In the UK, unlike most other jurisdictions, merger notification is voluntary and this continues to be the case. Of the cases closed in 2020, 77% of these were as a result of voluntary notifications – an increase from 70% in 2019 and 50% in 2018.
The trend in increased voluntary merger notifications is perhaps a reaction to certain CMA decisions.
In order to ensure no action is taken pending the determination of a merger investigation, the CMA can issue an Initial Enforcement Order (IEO), following the opening of an investigation, or an Interim Order (IO) or Interim Undertakings, during phase two, which are collectively known as interim measures. These interim measures place obligations on the parties to hold-separate the merging business. This can extend to unwinding any integration that has taken place between completion and the opening of the merger investigation.

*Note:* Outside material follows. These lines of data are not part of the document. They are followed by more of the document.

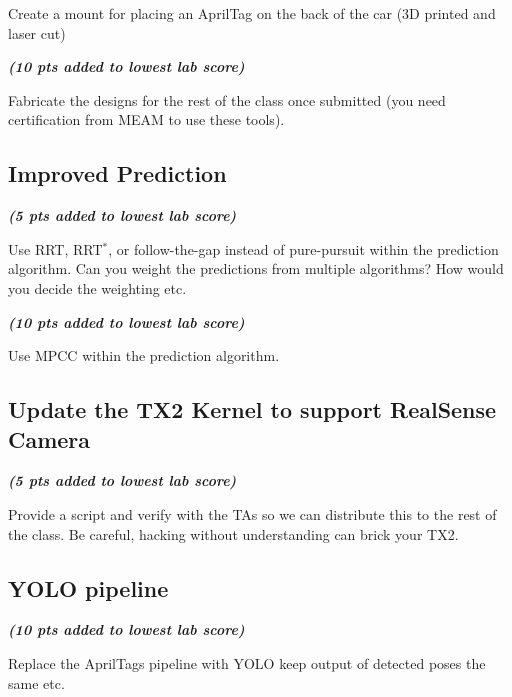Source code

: \documentclass[letta4 paper]{article}
\begin{document}
\noindent Create a mount for placing an AprilTag on the back of the car (3D printed and laser cut)
\newline

\noindent\textit{\textbf{(10 pts added to lowest lab score)}}

\noindent Fabricate the designs for the rest of the class once submitted (you need certification from MEAM to use these tools). 

\subsection{Improved Prediction} \textit{\textbf{(5 pts added to lowest lab score)}}

\noindent Use RRT, RRT$^{*}$, or follow-the-gap instead of pure-pursuit within the prediction algorithm. Can you weight the predictions from multiple algorithms? How would you decide the weighting etc. 
\newline

\noindent\textit{\textbf{(10 pts added to lowest lab score)}}

\noindent Use MPCC within the prediction algorithm. 

\subsection{Update the TX2 Kernel to support RealSense Camera} \textit{\textbf{(5 pts added to lowest lab score)}}

\noindent Provide a script and verify with the TAs so we can distribute this to the rest of the class. Be careful, hacking without understanding can brick your TX2. 

\subsection{YOLO pipeline}\textit{\textbf{(10 pts added to lowest lab score)}}

\noindent Replace the AprilTags pipeline with YOLO keep output of detected poses the same etc. 
\end{document}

The CMA has imposed Initial Enforcement order (IEOs) in all completed merger investigations and is also taking a hard line to breaches of the IEO and other interim measures.
Voluntary notifications, while creating additional administration and costs for the parties, can result in fewer surprises.
In 2021 we can expect this trend to continue as the CMA takes a seat around the table for assessing global mergers and the parties avoid the 'surprise' of the regulator imposing hold separate measures when a merger has completed and other jurisdictions have cleared it.
IEOs are issued on the majority of completed mergers. IEOs can however be issued on anticipated mergers and we have seen an increase in the use of IEOs in these cases. This has mainly occurred in cases where the anticipated merger is expected to complete during phase one, or if the CMA believes that the two businesses have already ceased to become distinct.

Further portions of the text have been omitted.